The IT Press Tour: Big Switch Networks, NexGen Storage & Nuage Networks

Caroline Preece reports from the first day of the San Francisco IT Press Tour

Silicon Valley

You can't go anywhere in San Francisco best known inside and outside of the US as the country's tech capital without being reminded of the innovation constantly unfolding in the city. With billboards, office blocks and world-famous brand names pasted everywhere you look, there's no mistaking where you are from the moment you land.

This week, European journalists have been invited to the technology hub to meet with some of the most exciting and innovative companies currently operating in Silicon Valley, San Francisco and further afield. Here are the highlights so far:

Big Switch Networks

Our first appointment of the day is with Big Switch Networks, a company specialising in hyperscale datacentre networking using bare metal, open Ethernet switch hardware, SDN control software and modern datacentre designs. During the visit, we spoke to CEO Douglas Murray and vice president of product management and software, Prashant Gandhi.

Launched in 2010, the Big Switch's first product Big Tap Monitoring Fabric came in 2013, with Big Cloud Fabric following in 2014. The company is based in Santa Clara, with an international office in Tokyo and plans to expand to Europe either by the end of 2015, or early in 2016.

The idea behind the business is to bring the automated, hyperscale networking of companies such as Google and Facebook to a "broader audience", pushing the network out of the way of rapid innovation with fit-for-purpose products. Key sectors include financial, education and government, Murray and Gandhi told us.

With just 100 people working for them, the start-up feel is still very much a part of Big Switch,. It is adamant that its selectiveness when hiring means that with 100 of the "brightest minds in networking" - in engineering, product management and beyond it can do what larger companies are unable to with 400-500 people.

NexGen Storage

Next up is NexGen Storage, which offers a hybrid flash array focused on allowing end users to prioritise application workloads with PCIe flash performance and policy-based storage QoS. This increases efficiency, agility and reduces cost, according to the firm. 

Interestingly, the company based in Colorado has only this year become an independent one once more after being acquired by Fusion in 2013 and SanDisk in 2014.

The company hopes to solve the problem that has spun out from the IT industry's virtualisation trend the complexity of managing a growing infrastructure segregated by physical resources. The constant data growth that has become a reality for IT companies only exacerbates this problem.

NexGen, then, will prioritise data based on its value to business, consolidating IT infrastructures.

Nuage Networks

The last order of business for the tour's first day is Nuage Networks which, perhaps unsurprisingly to any French-speaking readers, has to do with the cloud.

Reacting to the problem of networks being unable to keep up with the virtualisation of compute and storage, the Silicon Valley-based start-up has created an automated, policy-driven network virtualisation platform. It enables both enterprise customers and cloud providers to increase the flexibility and security of their networks while also reducing OpEx.

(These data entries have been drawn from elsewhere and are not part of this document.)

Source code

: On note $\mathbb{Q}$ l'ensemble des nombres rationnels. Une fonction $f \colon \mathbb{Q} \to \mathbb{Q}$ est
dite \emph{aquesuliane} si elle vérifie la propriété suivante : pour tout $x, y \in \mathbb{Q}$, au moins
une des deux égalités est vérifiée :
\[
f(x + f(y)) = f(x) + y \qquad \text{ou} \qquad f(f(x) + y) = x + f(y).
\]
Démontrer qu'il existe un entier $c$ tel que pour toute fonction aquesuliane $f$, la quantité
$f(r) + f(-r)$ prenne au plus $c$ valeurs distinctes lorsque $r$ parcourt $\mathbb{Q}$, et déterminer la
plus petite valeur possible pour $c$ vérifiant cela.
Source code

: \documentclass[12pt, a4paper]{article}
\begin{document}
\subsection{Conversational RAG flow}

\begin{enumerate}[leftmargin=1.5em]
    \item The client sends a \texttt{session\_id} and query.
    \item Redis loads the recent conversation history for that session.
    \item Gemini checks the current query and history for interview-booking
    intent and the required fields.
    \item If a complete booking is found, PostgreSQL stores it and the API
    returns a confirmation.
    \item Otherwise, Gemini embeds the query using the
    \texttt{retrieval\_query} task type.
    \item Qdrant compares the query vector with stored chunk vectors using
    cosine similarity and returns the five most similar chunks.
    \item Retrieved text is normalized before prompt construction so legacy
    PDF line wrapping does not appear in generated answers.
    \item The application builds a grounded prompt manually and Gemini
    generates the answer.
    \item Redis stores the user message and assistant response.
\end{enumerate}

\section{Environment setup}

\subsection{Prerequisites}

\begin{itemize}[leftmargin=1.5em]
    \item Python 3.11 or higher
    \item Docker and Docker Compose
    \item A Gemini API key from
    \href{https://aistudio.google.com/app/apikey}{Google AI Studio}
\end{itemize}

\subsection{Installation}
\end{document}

The vision, in line with the company's own identity as a start-up in one of the most famous start-up hubs in the world, is to offer robustness to enterprises, service providers and web-scale operators. In terms of its own growth, Nuage Networks currently boasts 75 pilot deployments and more than 20 commercial wins across large enterprises, cloud providers and service providers over four years.

We are in the age of instant gratification, CEO Sunil Khandekar told us, and cloud has completely changed the way applications are being consumed both by consumers and enterprise users. Network must therefore support the cloud, rather than be allowed to act as an obstacle to growth.

To achieve this, the emphasis has to be on application delivery as the product, meaning the network can become highlight automated rather than static, as has previously been the case. As Charles Ferland, vice president of business development, puts it: applications are more interactive and dynamic than ever before, and users more distributed, mobile and demanding.

Decades-old branch architectures are no match for today's reality, and everything has to be done in support of the applications. It's all about "focusing on the needs, and automating the means." That's where Nuage comes in.

Today we will visit DDN Storage, Pure Storage and Hedvig.